AMD deepens collaboration with Google Cloud
While Intel introduced SGX all the way back in 2013, AMD beat its rival to the datacenter market with the first mainstream server CPUs to incorporate confidential computing capabilities with the debut of its Epyc family in 2017. AMD then made things more viable for cloud providers by significantly increasing the number of encryption keys in the second generation of Epyc in 2019.
The fact that AMD was the only chip designer at the time with confidential computing capabilities in mainstream server CPUs was one of the main reasons Google Cloud ended up choosing AMD over Intel to power its Confidential Virtual Machines product, which launched in 2020.

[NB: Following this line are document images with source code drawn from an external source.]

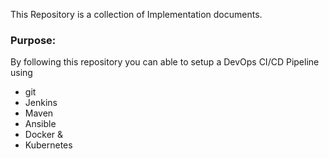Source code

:This Repository is a collection of Implementation documents. 
### Purpose:
By following this repository you can able to setup a DevOps CI/CD Pipeline using
- git
- Jenkins
- Maven
- Ansible
- Docker &
- Kubernetes

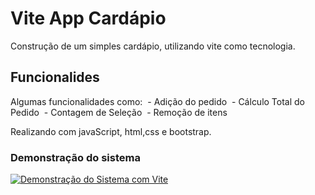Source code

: # Vite App Cardápio

Construção de um simples cardápio, utilizando vite como tecnologia.

## Funcionalides
Algumas funcionalidades como:
 - Adição do pedido
 - Cálculo Total do Pedido
 - Contagem de Seleção
 - Remoção de itens

Realizando com javaScript, html,css e bootstrap.

### Demonstração do sistema

[![Demonstração do Sistema com Vite](http://img.youtube.com/vi/4/0.jpg)](http://www.youtube.com/watch?v=fogYoamNnnQ)
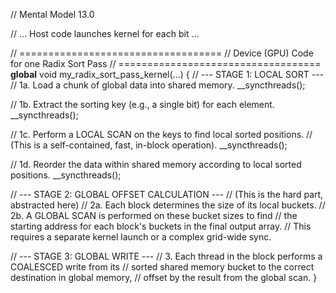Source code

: // Mental Model 13.0

// ... Host code launches kernel for each bit ...

// ===================================
// Device (GPU) Code for one Radix Sort Pass
// ===================================
__global__ void my_radix_sort_pass_kernel(...) {
  // --- STAGE 1: LOCAL SORT ---
  // 1a. Load a chunk of global data into shared memory.
  __syncthreads();
  
  // 1b. Extract the sorting key (e.g., a single bit) for each element.
  __syncthreads();

  // 1c. Perform a LOCAL SCAN on the keys to find local sorted positions.
  // (This is a self-contained, fast, in-block operation).
  __syncthreads();
  
  // 1d. Reorder the data within shared memory according to local sorted positions.
  __syncthreads();

  // --- STAGE 2: GLOBAL OFFSET CALCULATION ---
  // (This is the hard part, abstracted here)
  // 2a. Each block determines the size of its local buckets.
  // 2b. A GLOBAL SCAN is performed on these bucket sizes to find
  //     the starting address for each block's buckets in the final output array.
  //     This requires a separate kernel launch or a complex grid-wide sync.

  // --- STAGE 3: GLOBAL WRITE ---
  // 3. Each thread in the block performs a COALESCED write from its
  //    sorted shared memory bucket to the correct destination in global memory,
  //    offset by the result from the global scan.
}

Google Cloud said ease-of-use and low-performance impact were two other reasons it chose AMD's Secure Encryption Virtualization (SEV), the main feature enabling confidential computing capabilities in Epyc. Despite the expansion of Intel SGX in mainstream Xeon processors in 2021, Google Cloud has yet to adopt SGX for new products in its Confidential Computing portfolio.

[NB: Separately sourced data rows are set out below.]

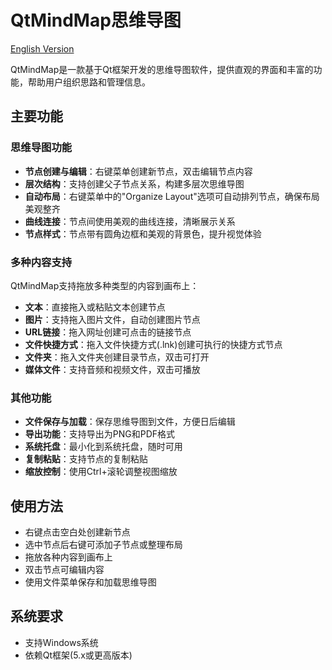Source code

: # QtMindMap思维导图

[English Version](README.md)

QtMindMap是一款基于Qt框架开发的思维导图软件，提供直观的界面和丰富的功能，帮助用户组织思路和管理信息。

## 主要功能

### 思维导图功能
- **节点创建与编辑**：右键菜单创建新节点，双击编辑节点内容
- **层次结构**：支持创建父子节点关系，构建多层次思维导图
- **自动布局**：右键菜单中的"Organize Layout"选项可自动排列节点，确保布局美观整齐
- **曲线连接**：节点间使用美观的曲线连接，清晰展示关系
- **节点样式**：节点带有圆角边框和美观的背景色，提升视觉体验

### 多种内容支持
QtMindMap支持拖放多种类型的内容到画布上：
- **文本**：直接拖入或粘贴文本创建节点
- **图片**：支持拖入图片文件，自动创建图片节点
- **URL链接**：拖入网址创建可点击的链接节点
- **文件快捷方式**：拖入文件快捷方式(.lnk)创建可执行的快捷方式节点
- **文件夹**：拖入文件夹创建目录节点，双击可打开
- **媒体文件**：支持音频和视频文件，双击可播放

### 其他功能
- **文件保存与加载**：保存思维导图到文件，方便日后编辑
- **导出功能**：支持导出为PNG和PDF格式
- **系统托盘**：最小化到系统托盘，随时可用
- **复制粘贴**：支持节点的复制粘贴
- **缩放控制**：使用Ctrl+滚轮调整视图缩放

## 使用方法
- 右键点击空白处创建新节点
- 选中节点后右键可添加子节点或整理布局
- 拖放各种内容到画布上
- 双击节点可编辑内容
- 使用文件菜单保存和加载思维导图

## 系统要求
- 支持Windows系统
- 依赖Qt框架(5.x或更高版本)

Instead, the cloud provider has deepened its partnership with AMD through a collaborative, in-depth security review of Epyc's security capabilities, which was announced on Tuesday. The review allowed the chip designer to identify and fix vulnerabilities in the secure coprocessor that enables SEV and other confidential computing features in Epyc chips.
The results of that technical review are here, and it revealed 19 security weaknesses, which were addressed by AMD in patches that were released over past months.

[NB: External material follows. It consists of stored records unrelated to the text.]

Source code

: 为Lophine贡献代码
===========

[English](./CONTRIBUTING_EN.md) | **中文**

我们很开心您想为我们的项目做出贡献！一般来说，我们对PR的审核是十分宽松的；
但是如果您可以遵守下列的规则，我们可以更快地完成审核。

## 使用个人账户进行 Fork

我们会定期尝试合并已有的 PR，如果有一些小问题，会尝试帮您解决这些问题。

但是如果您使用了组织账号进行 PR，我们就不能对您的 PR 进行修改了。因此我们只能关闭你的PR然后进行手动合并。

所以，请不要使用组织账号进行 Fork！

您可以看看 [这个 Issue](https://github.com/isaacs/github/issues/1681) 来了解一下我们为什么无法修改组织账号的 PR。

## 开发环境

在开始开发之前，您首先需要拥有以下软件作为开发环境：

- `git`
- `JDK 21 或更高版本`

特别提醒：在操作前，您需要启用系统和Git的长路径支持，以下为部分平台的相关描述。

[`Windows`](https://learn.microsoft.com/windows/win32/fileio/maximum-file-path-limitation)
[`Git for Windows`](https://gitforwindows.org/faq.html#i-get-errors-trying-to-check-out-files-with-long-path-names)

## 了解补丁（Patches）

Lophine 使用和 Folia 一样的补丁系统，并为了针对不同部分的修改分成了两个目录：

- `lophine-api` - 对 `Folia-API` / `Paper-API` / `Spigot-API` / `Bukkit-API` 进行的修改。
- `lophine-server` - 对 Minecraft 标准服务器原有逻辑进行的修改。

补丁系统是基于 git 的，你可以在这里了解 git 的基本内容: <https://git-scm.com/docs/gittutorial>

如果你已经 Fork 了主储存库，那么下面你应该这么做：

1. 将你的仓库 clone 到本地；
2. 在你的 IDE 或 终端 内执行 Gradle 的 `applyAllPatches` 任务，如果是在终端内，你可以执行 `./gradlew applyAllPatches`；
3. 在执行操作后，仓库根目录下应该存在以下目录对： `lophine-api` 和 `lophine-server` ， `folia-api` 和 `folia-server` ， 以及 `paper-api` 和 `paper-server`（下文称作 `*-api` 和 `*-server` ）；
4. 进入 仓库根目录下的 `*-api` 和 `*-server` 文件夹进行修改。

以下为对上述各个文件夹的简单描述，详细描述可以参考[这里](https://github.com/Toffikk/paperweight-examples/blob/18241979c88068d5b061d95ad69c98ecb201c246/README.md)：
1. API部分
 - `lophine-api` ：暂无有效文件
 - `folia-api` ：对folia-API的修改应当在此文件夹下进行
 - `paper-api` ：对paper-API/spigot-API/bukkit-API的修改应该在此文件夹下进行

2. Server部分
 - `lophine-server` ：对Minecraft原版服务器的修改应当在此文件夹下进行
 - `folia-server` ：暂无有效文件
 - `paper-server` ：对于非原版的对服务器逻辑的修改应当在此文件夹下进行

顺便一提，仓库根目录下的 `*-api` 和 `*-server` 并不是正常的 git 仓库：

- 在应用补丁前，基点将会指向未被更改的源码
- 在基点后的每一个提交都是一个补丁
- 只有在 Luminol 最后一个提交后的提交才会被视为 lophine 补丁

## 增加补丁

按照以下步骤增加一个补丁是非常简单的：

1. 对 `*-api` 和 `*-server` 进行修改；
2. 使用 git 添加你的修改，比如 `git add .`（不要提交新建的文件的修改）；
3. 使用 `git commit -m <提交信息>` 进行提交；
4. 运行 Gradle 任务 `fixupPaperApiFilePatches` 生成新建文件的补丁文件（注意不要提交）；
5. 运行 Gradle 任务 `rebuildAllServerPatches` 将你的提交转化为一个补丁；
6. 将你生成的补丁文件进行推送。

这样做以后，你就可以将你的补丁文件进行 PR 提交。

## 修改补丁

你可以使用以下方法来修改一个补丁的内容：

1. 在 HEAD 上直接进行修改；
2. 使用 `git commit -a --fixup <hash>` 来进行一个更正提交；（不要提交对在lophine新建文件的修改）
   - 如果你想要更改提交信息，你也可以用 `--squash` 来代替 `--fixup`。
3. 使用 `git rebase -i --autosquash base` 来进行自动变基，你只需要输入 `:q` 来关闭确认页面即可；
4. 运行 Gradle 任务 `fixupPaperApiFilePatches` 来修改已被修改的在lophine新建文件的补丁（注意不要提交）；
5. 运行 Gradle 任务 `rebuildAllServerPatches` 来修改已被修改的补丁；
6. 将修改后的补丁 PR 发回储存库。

The audit is a big deal because it required AMD to give Google Cloud's security teams access to the chip designer's proprietary firmware and hardware components so that researchers could scrutinize every detail of AMD's implementation and devise custom tests.
After all, there have been plenty of times when independent researchers have uncovered flaws in both Intel SGX and AMD SEV on their own, so AMD has incentive to work with a cloud provider that is buying a substantial amount of its processors.
Google Cloud conducted the review as it seeks to expand its Confidential Computing portfolio, and the cloud provider said the audit gave it the confidence that such products meet a "elevated security bar" as its Confidential VMs are now "protected against a broad range of attacks."
"At the end of the day, we all benefit from a secure ecosystem that organizations rely on for their technology needs and that is why we're incredibly appreciative of our strong collaboration with AMD on these efforts," said Royal Hansen, a security engineering veep at Google.
While Intel has yet to win over Google Cloud with SGX, the semiconductor giant's confidential computing capabilities have been adopted by Microsoft Azure and IBM, among smaller infrastructure providers. Azure and IBM have also bought into AMD's competing features.
With one research firm estimating the confidential computing market to reach $54 billion by 2026, the latest efforts by Intel and AMD underline how both companies view the underlying technology as an important way to win favor with cloud providers in the future. And they're no doubt getting ready for other chip vendors to entry the fray with their own capabilities. ®
Bootnote
Intel did introduce SGX in the company's Xeon E CPUs for entry-level servers in 2017, but they were only made for single-socket servers, and they were not part of the mainstream Xeon Scalable lineup.